Saved data entries
◆ ◆ ◆ ◆ ◆ ◆ ◆

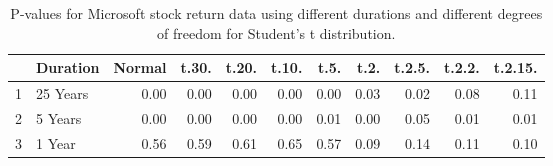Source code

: \begin{table}[ht]
\centering
\begin{tabular}{rlrrrrrrrrr}
  \hline
 & Duration & Normal & t.30. & t.20. & t.10. & t.5. & t.2. & t.2.5. & t.2.2. & t.2.15. \\ 
  \hline
1 & 25 Years & 0.00 & 0.00 & 0.00 & 0.00 & 0.00 & 0.03 & 0.02 & 0.08 & 0.11 \\ 
  2 & 5 Years & 0.00 & 0.00 & 0.00 & 0.00 & 0.01 & 0.00 & 0.05 & 0.01 & 0.01 \\ 
  3 & 1 Year & 0.56 & 0.59 & 0.61 & 0.65 & 0.57 & 0.09 & 0.14 & 0.11 & 0.10 \\ 
   \hline
\end{tabular}
\caption{P-values for Microsoft stock return data using different durations
  and different degrees of freedom for Student's t distribution.} 
\end{table}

◆ ◆ ◆ ◆ ◆ ◆ ◆

- _Exercise details_:
Every entry is to be reproduced word for word, and no image is carried over.

- _Reply_:
Source code

: \begin{table}[ht]
\centering
\begin{tabular}{rlrrrrrrrrr}
  \hline
 & Duration & Normal & t.30. & t.20. & t.10. & t.5. & t.2. & t.2.5. & t.2.2. & t.2.15. \\ 
  \hline
1 & 25 Years & 0.00 & 0.00 & 0.00 & 0.00 & 0.00 & 0.03 & 0.02 & 0.08 & 0.11 \\ 
  2 & 5 Years & 0.00 & 0.00 & 0.00 & 0.00 & 0.01 & 0.00 & 0.05 & 0.01 & 0.01 \\ 
  3 & 1 Year & 0.56 & 0.59 & 0.61 & 0.65 & 0.57 & 0.09 & 0.14 & 0.11 & 0.10 \\ 
   \hline
\end{tabular}
\caption{P-values for Microsoft stock return data using different durations
  and different degrees of freedom for Student's t distribution.} 
\end{table}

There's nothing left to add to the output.